Dans [Hollywood/Hampton Types] (2000-2002), selon l'artiste, "les personnages devaient être des comédiens ratés ou tombés dans l'oubli (secrétaires, ménagères ou jardiniers dans la vie réelle) qui posent pour des portraits afin de postuler pour un emploi. Ces gens essaient de se vendre de leur mieux. Ils supplient le spectateur : Voulez vous m'embaucher ?". Renouant avec les costumes et les accessoires, les Hollywood Types parodient le jeu des identités sociales, avec ses stéréotypes et ses règles sans pitié pour les simples figurants que nous sommes ou que représentent ces acteurs ratés. L'identité est ici réduite à un rôle et à l'image que nous donnons aux autres.

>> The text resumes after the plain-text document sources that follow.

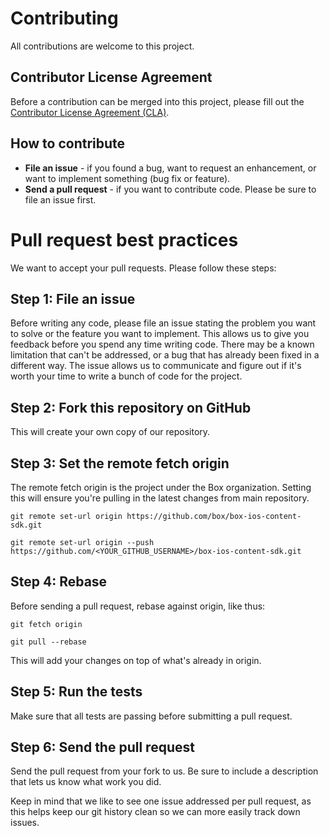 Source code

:Contributing
============

All contributions are welcome to this project.

Contributor License Agreement
-----------------------------

Before a contribution can be merged into this project, please fill out
the [Contributor License Agreement (CLA)](http://box.github.io/cla).

How to contribute
-----------------

-  **File an issue** - if you found a bug, want to request an
   enhancement, or want to implement something (bug fix or feature).
-  **Send a pull request** - if you want to contribute code. Please be
   sure to file an issue first.

Pull request best practices
============

We want to accept your pull requests. Please follow these steps:

Step 1: File an issue
---------------------

Before writing any code, please file an issue stating the problem you
want to solve or the feature you want to implement. This allows us to
give you feedback before you spend any time writing code. There may be a
known limitation that can't be addressed, or a bug that has already been
fixed in a different way. The issue allows us to communicate and figure
out if it's worth your time to write a bunch of code for the project.

Step 2: Fork this repository on GitHub
-------------------------------------

This will create your own copy of our repository.

Step 3: Set the remote fetch origin
-------------------------------

The remote fetch origin is the project under the Box organization.
Setting this will ensure you're pulling in the latest changes from main repository.

```
git remote set-url origin https://github.com/box/box-ios-content-sdk.git
```

```
git remote set-url origin --push https://github.com/<YOUR_GITHUB_USERNAME>/box-ios-content-sdk.git
```


Step 4: Rebase
--------------

Before sending a pull request, rebase against origin, like thus:

```
git fetch origin
```
```
git pull --rebase
```


This will add your changes on top of what's already in origin.

Step 5: Run the tests
---------------------

Make sure that all tests are passing before submitting a pull request.

Step 6: Send the pull request
-----------------------------

Send the pull request from your fork to us. Be sure to include
a description that lets us know what work you did.

Keep in mind that we like to see one issue addressed per pull request,
as this helps keep our git history clean so we can more easily track
down issues. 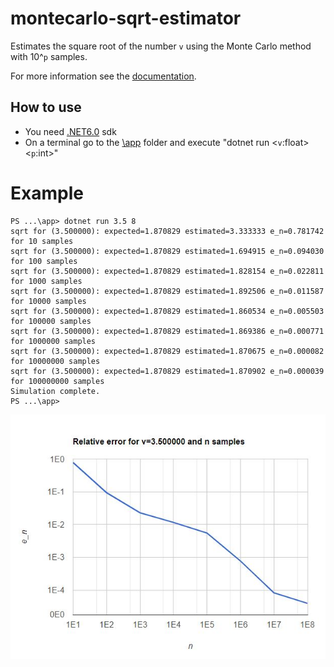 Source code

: # montecarlo-sqrt-estimator
Estimates the square root of the number `v` using the Monte Carlo method with 10^`p` samples.

For more information see the [documentation](./docs/mc_sqrt.pdf).

## How to use
- You need [.NET6.0](https://dotnet.microsoft.com/en-us/download/dotnet/6.0) sdk
- On a terminal go to the [\app](/app) folder and execute "dotnet run \<`v`:float\> \<`p`:int\>"
# Example

```
PS ...\app> dotnet run 3.5 8
sqrt for (3.500000): expected=1.870829 estimated=3.333333 e_n=0.781742 for 10 samples
sqrt for (3.500000): expected=1.870829 estimated=1.694915 e_n=0.094030 for 100 samples
sqrt for (3.500000): expected=1.870829 estimated=1.828154 e_n=0.022811 for 1000 samples
sqrt for (3.500000): expected=1.870829 estimated=1.892506 e_n=0.011587 for 10000 samples
sqrt for (3.500000): expected=1.870829 estimated=1.860534 e_n=0.005503 for 100000 samples
sqrt for (3.500000): expected=1.870829 estimated=1.869386 e_n=0.000771 for 1000000 samples
sqrt for (3.500000): expected=1.870829 estimated=1.870675 e_n=0.000082 for 10000000 samples
sqrt for (3.500000): expected=1.870829 estimated=1.870902 e_n=0.000039 for 100000000 samples
Simulation complete.
PS ...\app>
```
![Relative error for v=3.5](/docs/error-3_5_8.JPG)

La récente série des [Clowns] (2003-2004), où l'usage de la technique numérique permet des fonds très colorés et des montages de plusieurs personnages, résume et condense, comme le souligne Régis Durand dans le catalogue, "la dimension carnavalesque de l'œuvre de Cindy Sherman, ce qu'elle peut avoir de contradictoire et d'excessif". La figure de celui qui pousse l'outrance de l'imitation jusqu'à la catharsis, referme l'exposition. Le choix du clown, par Cindy Sherman, est un véritable manifeste, comme le relève Jean-Pierre Criqui, également dans le catalogue, en citant Jean Starobinski : ce choix "n'est pas seulement l'élection d'un motif pictural ou poétique, mais une façon détournée et parodique de poser la question de l'art" (Portrait de l'artiste en saltimbanque, Gallimard, 2004).